Donald Watt’s Critical Essay on Aldous Huxley: The Manuscript revisions of Brave New World
By Ripley Beaver
Donald Watt reviewed the overall attributes of Huxley’s characters in “A Brave New World” and compared said attributes based on the evolution of the characters’ actions did in the various revisions of Huxley’s transcripts. He determined the various transcripts to be counter to popular opinion, i.e. going against the archetypal behavior of the main characters, such as John and Bernard. Apparently, Huxley was worried about his writing and of the idea that his characters would be predictable. As evidenced by Watt, the change in Bernard from having an inferiority complex to having a sense of guilt around Helmholtz shows a dynamic character; having simply one character trait might have led to situations where it would be easy to predict how a character would have acted. Also, there is an entire sequence that was edited out by Huxley in which Mond and John met and discussed John’s horror at the human decanting facilities(Meckier 73-87); Huxley opted for a more general debate to showcase his well-rounded characters.
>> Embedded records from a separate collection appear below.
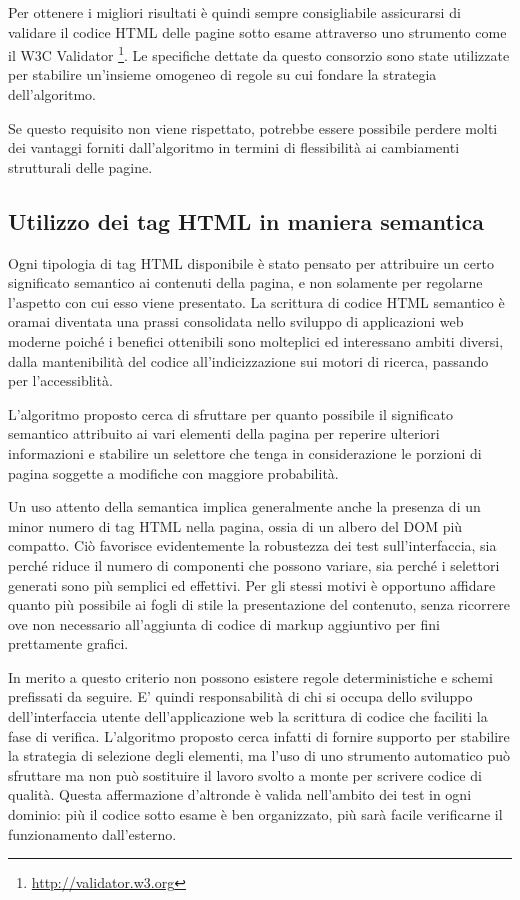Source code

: Per ottenere i migliori risultati è quindi sempre consigliabile assicurarsi di validare il codice HTML delle pagine sotto esame attraverso uno strumento come il W3C Validator \footnote{\url{http://validator.w3.org}}. Le specifiche dettate da questo consorzio sono state utilizzate per stabilire un'insieme omogeneo di regole su cui fondare la strategia dell'algoritmo.

Se questo requisito non viene rispettato, potrebbe essere possibile perdere molti dei vantaggi forniti dall'algoritmo in termini di flessibilità ai cambiamenti strutturali delle pagine.

\subsection {Utilizzo dei tag HTML in maniera semantica}

Ogni tipologia di tag HTML disponibile è stato pensato per attribuire un certo significato semantico ai contenuti della pagina, e non solamente per regolarne l'aspetto con cui esso viene presentato. La scrittura di codice HTML semantico è oramai diventata una prassi consolidata nello sviluppo di applicazioni web moderne poiché i benefici ottenibili sono molteplici ed interessano ambiti diversi, dalla mantenibilità del codice all'indicizzazione sui motori di ricerca, passando per l'accessiblità.

L'algoritmo proposto cerca di sfruttare per quanto possibile il significato semantico attribuito ai vari elementi della pagina per reperire ulteriori informazioni e stabilire un selettore che tenga in considerazione le porzioni di pagina soggette a modifiche con maggiore probabilità.

Un uso attento della semantica implica generalmente anche la presenza di un minor numero di tag HTML nella pagina, ossia di un albero del DOM più compatto. Ciò favorisce evidentemente la robustezza dei test sull'interfaccia, sia perché riduce il numero di componenti che possono variare, sia perché i selettori generati sono più semplici ed effettivi. Per gli stessi motivi è opportuno affidare quanto più possibile ai fogli di stile la presentazione del contenuto, senza ricorrere ove non necessario all'aggiunta di codice di markup aggiuntivo per fini prettamente grafici.

In merito a questo criterio non possono esistere regole deterministiche e schemi prefissati da seguire. E' quindi responsabilità di chi si occupa dello sviluppo dell'interfaccia utente dell'applicazione web la scrittura di codice che faciliti la fase di verifica. L'algoritmo proposto cerca infatti di fornire supporto per stabilire la strategia di selezione degli elementi, ma l'uso di uno strumento automatico può sfruttare ma non può sostituire il lavoro svolto a monte per scrivere codice di qualità. Questa affermazione d'altronde è valida nell'ambito dei test in ogni dominio: più il codice sotto esame è ben organizzato, più sarà facile verificarne il funzionamento dall'esterno.

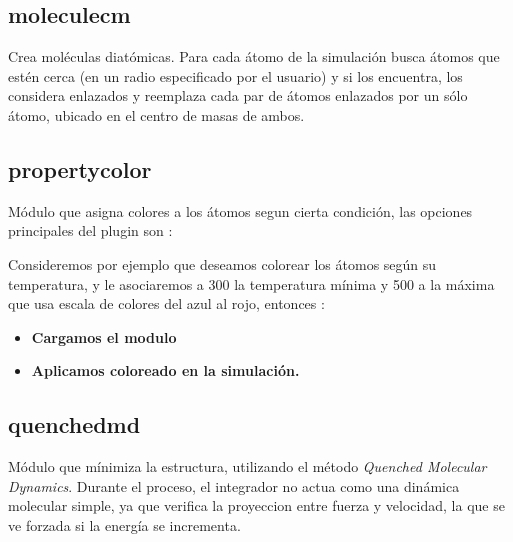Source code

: \subsection{moleculecm}
Crea mol\'eculas diat\'omicas. Para cada \'atomo de la simulaci\'on busca
\'atomos que est\'en cerca (en un radio especificado por el usuario) y si los
encuentra, los considera enlazados y reemplaza cada par de \'atomos enlazados
por un s\'olo \'atomo, ubicado en el centro de masas de ambos.



\subsection{propertycolor}
M\'odulo que asigna colores a los \'atomos segun cierta condici\'on, las
opciones principales del plugin son :


Consideremos por ejemplo que deseamos colorear los \'atomos seg\'un su
temperatura, y le asociaremos a 300 la temperatura m\'inima y 500 a la m\'axima
que usa escala de colores del azul al rojo, entonces :

\begin{itemize}
 \item \textbf{Cargamos el modulo}
 \item \textbf{Aplicamos coloreado en la simulaci\'on.}
\end{itemize}

\subsection{quenchedmd}
M\'odulo que m\'inimiza la estructura, utilizando el m\'etodo \textit{Quenched
Molecular Dynamics}. Durante el proceso, el integrador no actua como una
din\'amica molecular simple, ya que verifica la proyeccion entre fuerza y
velocidad, la que se ve forzada si la energ\'ia se incrementa.

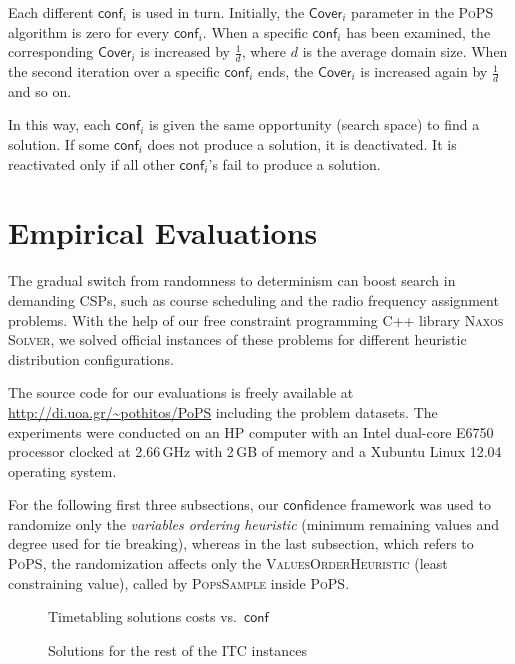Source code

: \documentclass{ws-ijait}
\begin{document}
Each different $\mathsf{conf}_i$ is used in turn. Initially,
the $\mathsf{Cover}_i$ parameter in the \textsc{PoPS}
algorithm is zero for every $\mathsf{conf}_i$. When a
specific $\mathsf{conf}_i$ has been examined, the
corresponding $\mathsf{Cover}_i$ is increased by
$\frac{1}{d}$, where $d$ is the average domain size. When
the second iteration over a specific $\mathsf{conf}_i$ ends,
the $\mathsf{Cover}_i$ is increased again by $\frac{1}{d}$
and so on.

In this way, each $\mathsf{conf}_i$ is given the same
opportunity (search space) to find a solution. If some
$\mathsf{conf}_i$ does not produce a solution, it is
deactivated. It is reactivated only if all other
$\mathsf{conf}_i$'s fail to produce a solution.


\section{Empirical Evaluations}

The gradual switch from randomness to determinism can boost
search in demanding CSPs, such as course scheduling and the
radio frequency assignment problems. With the help of our
free constraint programming C++ library \textsc{Naxos
Solver},\cite{naxos-solver} we solved official instances of
these problems for different heuristic distribution
configurations.

The source code for our evaluations is freely available at
\url{http://di.uoa.gr/~pothitos/PoPS} including the problem
datasets. The experiments were conducted on an HP computer
with an Intel dual-core E6750 processor clocked at 2.66\,GHz
with 2\,GB of memory and a Xubuntu Linux 12.04 operating
system.

For the following first three subsections, our
$\mathsf{conf}$idence framework was used to randomize only
the \emph{variables ordering heuristic} (minimum remaining
values and degree used for tie breaking), whereas in the
last subsection, which refers to \textsc{PoPS}, the
randomization affects only the \textsc{ValuesOrderHeuristic}
(least constraining value), called by \textsc{PopsSample}
inside \textsc{PoPS}.

\begin{figure}
  \centering
  
  \caption{Timetabling solutions costs vs.\ 
           $\mathsf{conf}$\label{costsA}}
\end{figure}

\begin{figure}
  \centering
  
  \caption{Solutions for the rest of the ITC
           instances\label{costsB}}
\end{figure}
\end{document}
Watt also examines the change in the use of Huxley’s linguistic revisions, exchanging “common” phrases in turn for more etymologically stimulating words and phrases. Huxley’s earlier revisions versus his older versions show differences in wording such as switching “hatched” with “decanted” and “coffee” becoming “boiling caffeine solution”. Huxley is displayed as enhancing the story by adding the futuristic parallels of everyday objects. Huxley’s apparent new phrase is the revamping of “When a man feels, the state reels” to the phrase “When the individual feels, the community reels”, indicating how he was predicting a stronger sense of the community versus the individual, instead of a juxtaposition of the two. Anyway, Huxley was of the belief that the future would be innovated (and ties to the past cut) to the point that even common phrases would vary by degrees over the course of centuries. This was viewed by Watt as a minor way that Huxley was writing about in his “‘comic, or at least satirical novel’” that the future would choose to cut away its ties of the past society/civilization(Meckier 73-87).
Meckier, Jerome, ed. Critical Essays on Aldous Huxley. New York City: Simon & Schuster Macmillan, 1996. 73-87. Print.